Find all the lines in the material below with the word "organization", and copy them.

DATA RECORDS Start Marker

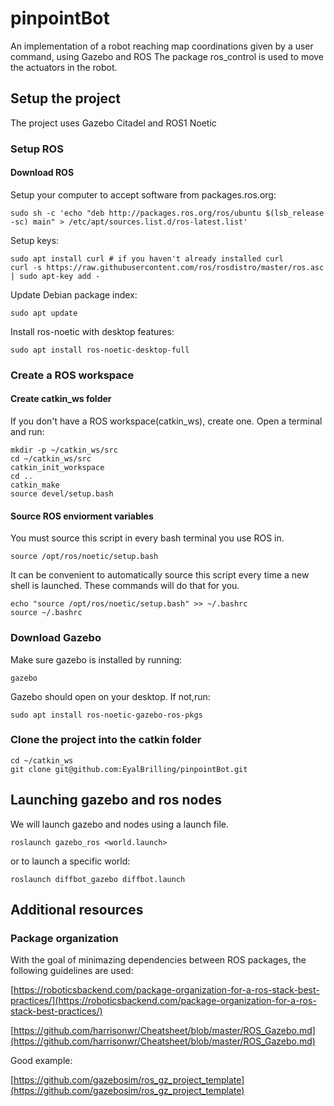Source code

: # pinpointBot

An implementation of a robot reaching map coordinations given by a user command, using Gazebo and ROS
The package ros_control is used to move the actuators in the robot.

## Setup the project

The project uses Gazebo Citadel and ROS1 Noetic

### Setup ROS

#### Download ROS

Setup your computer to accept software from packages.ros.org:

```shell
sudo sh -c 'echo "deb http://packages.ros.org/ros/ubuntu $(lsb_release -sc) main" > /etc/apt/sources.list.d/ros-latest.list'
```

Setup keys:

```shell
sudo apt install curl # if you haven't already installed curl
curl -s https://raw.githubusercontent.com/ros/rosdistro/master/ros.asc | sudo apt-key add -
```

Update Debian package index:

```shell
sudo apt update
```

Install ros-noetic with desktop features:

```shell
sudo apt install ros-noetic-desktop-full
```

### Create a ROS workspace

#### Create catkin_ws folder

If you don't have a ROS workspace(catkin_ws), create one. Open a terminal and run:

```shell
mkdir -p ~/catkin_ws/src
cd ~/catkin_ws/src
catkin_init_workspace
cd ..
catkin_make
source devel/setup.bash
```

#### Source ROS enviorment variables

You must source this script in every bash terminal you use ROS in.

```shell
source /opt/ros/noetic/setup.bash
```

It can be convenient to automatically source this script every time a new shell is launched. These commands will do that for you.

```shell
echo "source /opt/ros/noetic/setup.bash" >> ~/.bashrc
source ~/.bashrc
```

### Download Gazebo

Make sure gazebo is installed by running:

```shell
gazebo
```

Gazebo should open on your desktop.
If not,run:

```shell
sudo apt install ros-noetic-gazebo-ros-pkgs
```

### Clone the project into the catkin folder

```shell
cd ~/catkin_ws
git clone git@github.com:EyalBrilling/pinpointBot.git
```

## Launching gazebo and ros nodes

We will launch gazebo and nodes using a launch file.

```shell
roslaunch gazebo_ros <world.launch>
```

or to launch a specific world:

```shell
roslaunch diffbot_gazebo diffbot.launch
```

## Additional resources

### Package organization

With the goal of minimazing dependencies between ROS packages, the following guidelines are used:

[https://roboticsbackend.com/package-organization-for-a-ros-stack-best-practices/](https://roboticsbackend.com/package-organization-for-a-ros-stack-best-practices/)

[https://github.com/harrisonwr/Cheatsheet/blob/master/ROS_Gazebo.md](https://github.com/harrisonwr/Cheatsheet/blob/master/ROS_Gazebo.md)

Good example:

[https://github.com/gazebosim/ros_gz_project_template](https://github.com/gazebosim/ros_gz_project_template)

DATA RECORDS End Marker
DATA RECORDS Start Marker

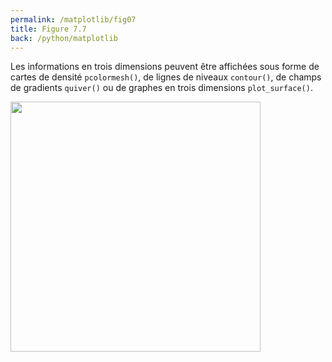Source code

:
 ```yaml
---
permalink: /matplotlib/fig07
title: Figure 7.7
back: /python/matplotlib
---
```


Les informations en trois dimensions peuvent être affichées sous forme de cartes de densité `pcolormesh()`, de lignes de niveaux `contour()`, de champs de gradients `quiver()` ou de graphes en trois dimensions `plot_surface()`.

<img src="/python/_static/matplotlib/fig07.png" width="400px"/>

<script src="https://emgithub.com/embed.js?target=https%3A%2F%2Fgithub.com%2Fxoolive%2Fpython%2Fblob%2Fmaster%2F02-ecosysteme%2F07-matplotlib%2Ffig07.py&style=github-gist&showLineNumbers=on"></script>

DATA RECORDS End Marker
DATA RECORDS Start Marker

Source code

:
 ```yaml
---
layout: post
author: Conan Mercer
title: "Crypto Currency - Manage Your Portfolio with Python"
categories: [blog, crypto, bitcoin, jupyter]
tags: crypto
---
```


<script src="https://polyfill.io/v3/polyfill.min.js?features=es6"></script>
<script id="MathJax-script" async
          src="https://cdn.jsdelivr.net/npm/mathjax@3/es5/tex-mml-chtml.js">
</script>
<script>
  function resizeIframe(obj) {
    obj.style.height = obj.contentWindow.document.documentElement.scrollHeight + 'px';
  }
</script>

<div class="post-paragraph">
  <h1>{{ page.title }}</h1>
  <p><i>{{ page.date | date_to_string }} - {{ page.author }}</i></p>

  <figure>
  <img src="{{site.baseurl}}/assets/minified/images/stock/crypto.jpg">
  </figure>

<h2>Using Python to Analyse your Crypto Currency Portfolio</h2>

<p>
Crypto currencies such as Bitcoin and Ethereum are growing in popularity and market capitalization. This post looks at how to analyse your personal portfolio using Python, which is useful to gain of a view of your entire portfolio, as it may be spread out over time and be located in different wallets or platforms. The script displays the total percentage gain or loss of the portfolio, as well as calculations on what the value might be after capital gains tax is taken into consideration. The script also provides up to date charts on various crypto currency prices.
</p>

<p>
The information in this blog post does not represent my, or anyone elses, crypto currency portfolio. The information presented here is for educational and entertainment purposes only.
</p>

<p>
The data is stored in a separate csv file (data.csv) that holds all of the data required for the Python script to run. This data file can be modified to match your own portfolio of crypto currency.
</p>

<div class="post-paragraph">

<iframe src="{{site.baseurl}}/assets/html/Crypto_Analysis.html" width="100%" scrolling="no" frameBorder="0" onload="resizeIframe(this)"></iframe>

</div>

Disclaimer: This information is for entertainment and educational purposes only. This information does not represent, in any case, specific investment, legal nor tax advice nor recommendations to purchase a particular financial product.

DATA RECORDS End Marker

-- THE ANSWER --
### Package organization
[https://roboticsbackend.com/package-organization-for-a-ros-stack-best-practices/](https://roboticsbackend.com/package-organization-for-a-ros-stack-best-practices/)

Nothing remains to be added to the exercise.